Thus, from the distributive property of the geometric product, [11], the relation (32) is fulfilled:

$$i^2=i^{†}i={\left(i_p+i_q\right)}^{†}\left(i_p+i_q\right)=i_p^2+i_q^2$$

(32)

As a corollary to Theorem 3, it follows from (26) that:

$${\Vert i_p\Vert }^2=i_p^2=i^{†}{}_p{i}_p=\frac{p^2}{u^2}$$

(33)

and from (27):

$${\Vert i_q\Vert }^2=i_q^2=i^{†}{}_q{i}_q=\frac{q^2}{u^2}$$

(34)

Finally, from (13) and (32) the instantaneous apparent power partition is obtained in the form:

$$\begin{array}{cc}\hfill {\Vert s\Vert }^2& =s^{†}s=i^{†}{u}^{†}ui=u^2{i}^2\hfill \\ & =u^2\left(i_p^2+i_q^2\right)=u^2{i}_p^2+u^2{i}_q^2=p^2+q^2\hfill \end{array}$$

(35)

where:

$$\begin{array}{c}p=u{i}_p\\ q=u{i}_q\end{array}$$

(36)

in agreement with (33) and (34).

2.3. Instantaneous Reactive Power versus Reactive Power

The term reactive power has been used since the dawn of alternating current to take into account the phenomena of phase shift between voltage and current. The IRPT took the name of instantaneous reactive power to designate new time-dependent power variables that, in principle, had nothing to do with classical reactive power. The coincidence in the denomination could lead to confusion. However, instantaneous reactive power variables are, in fact, an extension of the sinusoidal steady-state reactive power concept. To show this idea, and in order not to be exhaustive, we will consider the case where the voltages and currents of a three-phase system do not include zero-sequence components, that is, u₁ +u₂ +u₃ = 0; i₁ +i₂ +i₃ = 0. Under these conditions it can be easily verified that the three components of the instantaneous reactive power bivector, q, (7), have the same value:

$$q=\frac{q}{\sqrt{3}}(e_{12}+e_{31}+e_{23})$$

(37)

where q is the bivector norm q.

The instantaneous reactive current vector is, therefore, from (30):

$$i_q=-\frac{q}{u^2}(\frac{u_{23}}{\sqrt{3}}{e}_1+\frac{u_{31}}{\sqrt{3}}{e}_2+\frac{u_{12}}{\sqrt{3}}{e}_3)$$

(38)

in which line to line voltages appear u_ij = u_i –u_j. A comparison with reactive current, and from there with classic reactive power, requires a transition to the sinusoidal steady state.

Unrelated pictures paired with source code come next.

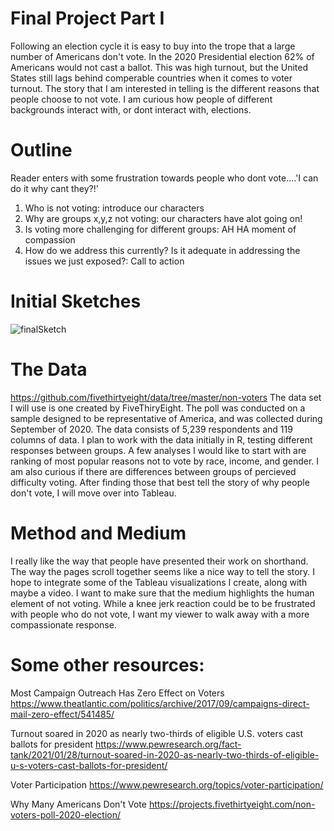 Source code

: # Final Project Part I

Following an election cycle it is easy to buy into the trope that a large number of Americans don't vote. In the 2020 Presidential election 62% of Americans would not cast a ballot. This was high turnout, but the United States still lags behind comperable countries when it comes to voter turnout. The story that I am interested in telling is the different reasons that people choose to not vote. I am curious how people of different backgrounds interact with, or dont interact with, elections.

# Outline
Reader enters with some frustration towards people who dont vote....'I can do it why cant they?!'

1. Who is not voting: introduce our characters
3. Why are groups x,y,z not voting: our characters have alot going on!
4. Is voting more challenging for different groups: AH HA moment of compassion
5. How do we address this currently? Is it adequate in addressing the issues we just exposed?: Call to action


# Initial Sketches
![finalSketch](finalBrainstorm.jpeg)


# The Data
https://github.com/fivethirtyeight/data/tree/master/non-voters
The data set I will use is one created by FiveThiryEight. The poll was conducted on a sample designed to be representative of America, and was collected during September of 2020. The data consists of 5,239 respondents and 119 columns of data. I plan to work with the data initially in R, testing different responses between groups. A few analyses I would like to start with are ranking of most popular reasons not to vote by race, income, and gender. I am also curious if there are differences between groups of percieved difficulty voting. After finding those that best tell the story of why people don't vote, I will move over into Tableau.

# Method and Medium
I really like the way that people have presented their work on shorthand. The way the pages scroll together seems like a nice way to tell the story. I hope to integrate some of the Tableau visualizations I create, along with maybe a video. I want to make sure that the medium highlights the human element of not voting. While a knee jerk reaction could be to be frustrated with people who do not vote, I want my viewer to walk away with a more compassionate response.

# Some other resources:
Most Campaign Outreach Has Zero Effect on Voters
https://www.theatlantic.com/politics/archive/2017/09/campaigns-direct-mail-zero-effect/541485/

Turnout soared in 2020 as nearly two-thirds of eligible U.S. voters cast ballots for president
https://www.pewresearch.org/fact-tank/2021/01/28/turnout-soared-in-2020-as-nearly-two-thirds-of-eligible-u-s-voters-cast-ballots-for-president/

Voter Participation
https://www.pewresearch.org/topics/voter-participation/

Why Many Americans Don't Vote
https://projects.fivethirtyeight.com/non-voters-poll-2020-election/

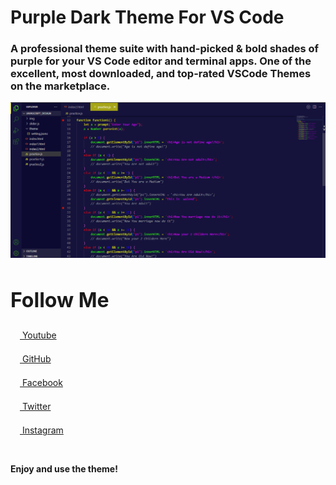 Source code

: # Purple Dark Theme For VS Code

### A professional theme suite with hand-picked & bold shades of purple for your VS Code editor and terminal apps. One of the excellent, most downloaded, and top-rated VSCode Themes on the marketplace.

<a href="http://waleedcodes.com" target="_blank" rel="noreferrer noopener nofollow"><img src="./short.png" alt="short"></a>

<h1 style="font-weigth:600; font-size:2rem; ">Follow Me</h1>

<a href="https://www.youtube.com/@waleedcodes" target=_blank rel="noreferrer noopener nofollow"><img src="https://cdn-icons-png.flaticon.com/512/1384/1384060.png" style="margin-top:6px;" width="15" height="15" alt="" class="img-small"> Youtube</a>

<a href="https://github.com/waleedcodes" target=_blank rel="noreferrer noopener nofollow"><img src="https://cdn-icons-png.flaticon.com/512/1051/1051326.png" style="margin-top:6px;" width="15" height="15" alt="" class="img-small"> GitHub </a>

<a href="https://www.facebook.com/WaleedIshfaq768" target=_blank rel="noreferrer noopener nofollow"><img src="https://cdn-icons-png.flaticon.com/512/3955/3955011.png" style="margin-top:6px;" width="15" height="15" alt="" class="img-small"> Facebook </a>

<a href="https://twitter.com/home?lang=en" target=_blank rel="noreferrer noopener nofollow"><img src="https://cdn-icons-png.flaticon.com/512/3670/3670151.png" style="margin-top:6px;" width="15" height="15" alt="" class="img-small"> Twitter </a>

<a href="https://instagram.com/direct/inbox/" target=_blank rel="noreferrer noopener nofollow"><img src="https://cdn-icons-png.flaticon.com/512/3955/3955024.png" style="margin-top:6px;" width="15" height="15" alt="" class="img-small"> Instagram </a>

<br>

**Enjoy and use the theme!**
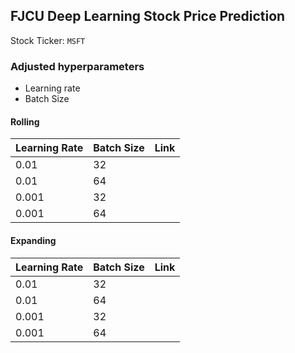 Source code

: ## FJCU Deep Learning Stock Price Prediction

Stock Ticker: `MSFT`

### Adjusted hyperparameters
- Learning rate
- Batch Size

#### Rolling
| Learning Rate | Batch Size | Link |
| ------------- | ------------- | ------------- |
| 0.01 | 32 | |
| 0.01 | 64 | |
| 0.001 | 32 | |
| 0.001 | 64 | |


#### Expanding
| Learning Rate | Batch Size | Link |
| ------------- | ------------- | ------------- |
| 0.01 | 32 | |
| 0.01 | 64 | |
| 0.001 | 32 | |
| 0.001 | 64 | |

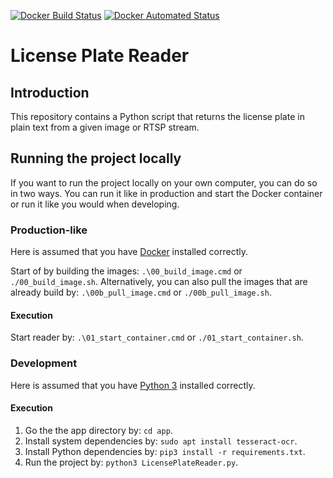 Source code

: [![Docker Build Status](https://img.shields.io/docker/cloud/build/joachimveulemans/license-plate-reader)](https://hub.docker.com/r/joachimveulemans/license-plate-reader/builds)
[![Docker Automated Status](https://img.shields.io/docker/cloud/automated/joachimveulemans/license-plate-reader)](https://hub.docker.com/r/joachimveulemans/license-plate-reader)

# License Plate Reader

## Introduction

This repository contains a Python script that returns the license plate in plain text from a given image or RTSP stream.

## Running the project locally

If you want to run the project locally on your own computer, you can do so in two ways. You can run it like in production and start the Docker container or run it like you would when developing.

### Production-like

Here is assumed that you have [Docker](https://www.docker.com/get-started) installed correctly.

Start of by building the images: `.\00_build_image.cmd` or `./00_build_image.sh`. Alternatively, you can also pull the images that are already build by: `.\00b_pull_image.cmd` or `./00b_pull_image.sh`.

#### Execution

Start reader by: `.\01_start_container.cmd` or `./01_start_container.sh`.

### Development

Here is assumed that you have [Python 3](https://www.python.org/downloads/) installed correctly.

#### Execution

1. Go the the app directory by: `cd app`.
2. Install system dependencies by: `sudo apt install tesseract-ocr`.
3. Install Python dependencies by: `pip3 install -r requirements.txt`.
4. Run the project by: `python3 LicensePlateReader.py`.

A sinusoidal direct sequence voltage and an asymmetrical sinusoidal current of frequency hω is considered here first. The extra subscript ‘h’ is used to characterize voltages, currents, and reactive power for this situation. Let be the phase voltages be:

$$u_h=\left[\begin{array}{c}{u}_{1h}\\ u_{2h}\\ u_{3h}\end{array}\right]=\sqrt{2}\Re e\left\{\left[\begin{array}{c}{V}_h\\ V_h{e}^{-j\raisebox{1ex}{$2\pi $}\!\left/ \!\raisebox{-1ex}{$3$}\right.}\\ V_h{e}^{j\raisebox{1ex}{$2\pi $}\!\left/ \!\raisebox{-1ex}{$3$}\right.}\end{array}\right]e^{jh\omega t}\right\}$$

(39)

where Re means ‘take real part’. Line currents are considered in the same way:

$$i_h=\left[\begin{array}{c}{i}_{1h}\\ i_{2h}\\ i_{3h}\end{array}\right]=\sqrt{2}\Re e\left\{\left[\begin{array}{c}{I}_h^{+}{e}^{j{\phi }_h^{+}}\\ I_h^{+}{e}^{j({\phi }_h^{+}-\raisebox{1ex}{$2\pi $}\!\left/ \!\raisebox{-1ex}{$3$}\right.)}\\ I_h^{+}{e}^{j({\phi }_h^{+}+\raisebox{1ex}{$2\pi $}\!\left/ \!\raisebox{-1ex}{$3$}\right.)}\end{array}\right]e^{jh\omega t}\right\}+\sqrt{2}\Re e\left\{\left[\begin{array}{c}{I}_h^{-}{e}^{j{\phi }_h^{-}}\\ I_h^{-}{e}^{j({\phi }_h^{-}+\raisebox{1ex}{$2\pi $}\!\left/ \!\raisebox{-1ex}{$3$}\right.)}\\ I_h^{-}{e}^{j({\phi }_h^{-}-\raisebox{1ex}{$2\pi $}\!\left/ \!\raisebox{-1ex}{$3$}\right.)}\end{array}\right]e^{jh\omega t}\right\}$$

(40)

where a current component of the same phase sequence as the voltage and a current component of opposite phase sequence to the voltage are distinguished. For these waveforms the instantaneous reactive power (q_h) is:

$$q_h=3V_h{I}_h^{+}\sin {\phi }_h^{+}-3V_h{I}_h^{-}\sin (2h\omega t+{\phi }_h^{-})=Q_h+{\tilde{q}}_h$$

(41)

The average value of q_h represents the classical reactive power corresponding to the phase shift between voltages and currents of the same phase sequence. When the currents (40) include only a positive sequence component, q_h is a constant of value equal to the reactive power Q_h. The oscillatory part in (41) is related to the phase-sequence current component opposite to the voltage. Instantaneous reactive power extends the concept of classical reactive power.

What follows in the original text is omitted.